# Subjectivity of models and their performance tests. Sampling issue

I am trying to classify cases according to binary response variable. For this purpose I chose random forest and classification tree methods. So, as it is usually done, I randomly split the data into training and test datasets (prop 0.8). Train the model with train dataset and test it with test dataset.

1) The question is... how can I be sure that test dataset is good for testing and that the model and tests results are objective?

This question arises, because when I rerun the division of data into train and test datasets several times, each time I got a tangible variation in the results: different variable importance, tree structures and sizes for classification tree and different AUC (0.92 - 0.97) for random forest.

So to get the best test result, I can create a function, which would try out different seeds for data division into test and train samples. Then I would choose the seed which would maximise my test score. However, I consider this approach unwelcome in academical society.

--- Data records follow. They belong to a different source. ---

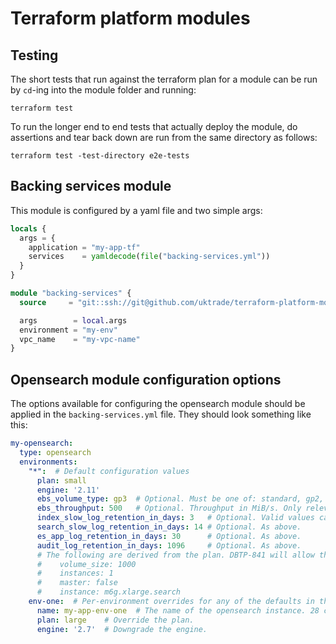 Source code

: # Terraform platform modules

## Testing

The short tests that run against the terraform plan for a module can be run by `cd`-ing into the module folder and running:

```shell
terraform test
```

To run the longer end to end tests that actually deploy the module, do assertions and tear back down are run from the 
same directory as follows:

```shell
terraform test -test-directory e2e-tests
```

## Backing services module

This module is configured by a yaml file and two simple args:

```terraform
locals {
  args = {
    application = "my-app-tf"
    services    = yamldecode(file("backing-services.yml"))
  }
}

module "backing-services" {
  source     = "git::ssh://git@github.com/uktrade/terraform-platform-modules.git//backing-services?depth=1&ref=main"

  args        = local.args
  environment = "my-env"
  vpc_name    = "my-vpc-name"
}
```

## Opensearch module configuration options

The options available for configuring the opensearch module should be applied in the `backing-services.yml` file. They 
should look something like this:

```yaml
my-opensearch:
  type: opensearch
  environments:
    "*":  # Default configuration values
      plan: small
      engine: '2.11'
      ebs_volume_type: gp3  # Optional. Must be one of: standard, gp2, gp3, io1, io2, sc1 or st1. Defaults to gp2.
      ebs_throughput: 500   # Optional. Throughput in MiB/s. Only relevant for volume type gp3. Defaults to 250 MiB/s.
      index_slow_log_retention_in_days: 3   # Optional. Valid values can be found here: https://registry.terraform.io/providers/hashicorp/aws/latest/docs/resources/cloudwatch_log_group#retention_in_days
      search_slow_log_retention_in_days: 14 # Optional. As above.
      es_app_log_retention_in_days: 30      # Optional. As above.
      audit_log_retention_in_days: 1096     # Optional. As above.
      # The following are derived from the plan. DBTP-841 will allow them to be overriden here.
      #    volume_size: 1000
      #    instances: 1
      #    master: false
      #    instance: m6g.xlarge.search
    env-one:  # Per-environment overrides for any of the defaults in the previous section
      name: my-app-env-one  # The name of the opensearch instance. 28 char limit and unique per account.
      plan: large    # Override the plan.
      engine: '2.7'  # Downgrade the engine.
```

So my preliminary thoughts about how I could solve this issue are:

1. Compute similarity between test and train datasets and publish it with test results. The idea is simple. The better test results are and the more dissimilar datasets are, the better model it is, as it can explain truly new data.

2. Publish several most common classification tree structures produced using different subsamples of the data. Each substructure of a tree and each tree should have assigned its rate of appearance (for example, if root variable's "X" rate of appearance is 60%, when second split variable's "Y" rate of appearance is 90%, that means that "X" variable was the root variable in 60% of produced trees, when "Y" variable was used as a second split in 90% of those 60% trees. If tree structure's rate of appearance is 25%, that means that the exact same tree structure appeared 25% of the time).

However, these are just some thoughts. I do not know if am looking at the right direction and if this approach is the right one. So I would appreciate if someone would expand on the topic of 1) question or/and on my suggested or other possible solutions of the problem, preferably with the examples of R code.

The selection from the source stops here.